Sie wuchsen erstaunlich schnell zu grünen Pflanzen heran, die jeweils etwa 50 cm hoch wurden.


Sobald sich die Bohnenpflanzen zeigten, hielt ich Schneckenwache und freute mich darüber, dass es sieben von zwölf ausgelegten Kernen geschafft hatten so groß zu werden, zu blühen und schließlich lange Hülsen auszubilden.


Erntezeit im August

Anfang August konnte ich – wie vereinbart – drei Hülsen ernten, zubereiten und essen. Sie waren erstaunlich lang, zart und schmeckten angenehm mild.
Die restlichen Früchte blieben an den Pflanzen. Ich beobachtete die durchscheinenden Kerne und freute mich auf die Ernte.


Erst Ende September hängte ich die Pflanzen zum Nachtrocknen auf.
Überraschungseffekt garantiert!
Im Oktober war es endlich so weit: Ich pflückte die Hülsen vom getrockneten Bohnenlaub und begann sie zu öffnen.
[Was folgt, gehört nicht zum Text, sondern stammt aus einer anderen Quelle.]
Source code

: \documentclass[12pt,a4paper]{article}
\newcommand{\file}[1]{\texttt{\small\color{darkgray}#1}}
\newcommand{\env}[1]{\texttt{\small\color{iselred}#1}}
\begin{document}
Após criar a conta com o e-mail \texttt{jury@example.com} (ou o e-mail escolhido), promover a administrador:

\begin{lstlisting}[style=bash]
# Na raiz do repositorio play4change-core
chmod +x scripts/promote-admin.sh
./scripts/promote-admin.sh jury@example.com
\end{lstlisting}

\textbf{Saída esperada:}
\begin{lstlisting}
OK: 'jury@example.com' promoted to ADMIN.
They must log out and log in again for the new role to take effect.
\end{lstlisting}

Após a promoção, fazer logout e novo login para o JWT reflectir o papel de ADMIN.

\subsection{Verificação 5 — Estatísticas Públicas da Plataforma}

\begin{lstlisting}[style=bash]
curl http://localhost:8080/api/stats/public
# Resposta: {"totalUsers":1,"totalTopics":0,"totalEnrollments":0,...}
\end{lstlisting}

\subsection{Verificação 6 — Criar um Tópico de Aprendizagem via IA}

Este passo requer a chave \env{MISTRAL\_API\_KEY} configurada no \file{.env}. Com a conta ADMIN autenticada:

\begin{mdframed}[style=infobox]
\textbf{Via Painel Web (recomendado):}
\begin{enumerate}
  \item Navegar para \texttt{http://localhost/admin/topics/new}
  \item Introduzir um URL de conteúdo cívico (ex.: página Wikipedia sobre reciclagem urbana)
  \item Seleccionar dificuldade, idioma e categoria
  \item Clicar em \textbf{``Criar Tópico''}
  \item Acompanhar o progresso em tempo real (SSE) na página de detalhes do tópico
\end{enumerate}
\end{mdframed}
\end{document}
Nicht alle waren so gut gewachsen und so wunderbar gefüllt wie die erste mit neun Kernen. Ich begann zu rechnen: Aus zwölf Samenkernen waren sieben Pflanzen gewachsen, die wiederum fünfundsechzig Hülsen hervorbrachten – wie viele neue Samenkerne würden das wohl werden?
222 bildhübsche Naturwunder!

Hier ist das Ergebnis!
Ja genau, es sind 222 Bohnenkerne und wenn ich den Inhalt der drei Bohnen, die ich essen durfte, dazu zähle, waren es sogar 250!
Das spornt doch zum Weitermachen an!
Einer der Kerne hatte schon einen winzigen Keim, als ich ihn aus der Hülle nahm. Das verlockte mich zum nächsten Experiment:
Ich legte ihn in einen Blumentopf, den ich ans Fenster stellte, und siehe da: Nach wenigen Tagen entstand eine neue Pflanze, die blühte und tatsächlich Früchte trug.
Einige blieben ganz klein, aber eine wuchs lang und schlank wie ihre Vorgängerinnen im Garten. Und in ihrem Inneren sind ganz genau sieben kleine Kerne zu erkennen.

*Wie wird man Bohnenpate / Bohnenpatin?
Um eine Bohnenpatenschaft für den VEN zu übernehmen, verspricht man, 12 Bohnenkerne im Frühjahr zu pflanzen und darauf zu achten, dass keine anderen Bohnensorten in unmittelbarer Nähe stehen, damit sich die Sorten nicht durchkreuzen. Man kümmert sich um die Pflanzen, dokumentiert das Wachstum, erntet schließlich die Bohnen und gibt sie (bis auf einen kleinen Eigenanteil) wieder an den VEN zurück, damit sie von anderen Pat*innen weiter vermehrt werden können. So gelingt es, alte Bohnensorten zu erhalten und sich von großen Saatgutherstellern unabhängig zu machen.
Die Autorin
Regina Hartmann

Mein Name ist Regina Hartmann. Ich wohne seit vielen Jahren auf dem Land in Esenshammergroden. Ich lege Wert auf die Qualität von Lebensmitteln und habe deshalb einen Gemüsegarten für mich und die Familie. Ich versuche, möglichst plastikfrei zu leben und wann immer es geht, regional einzukaufen.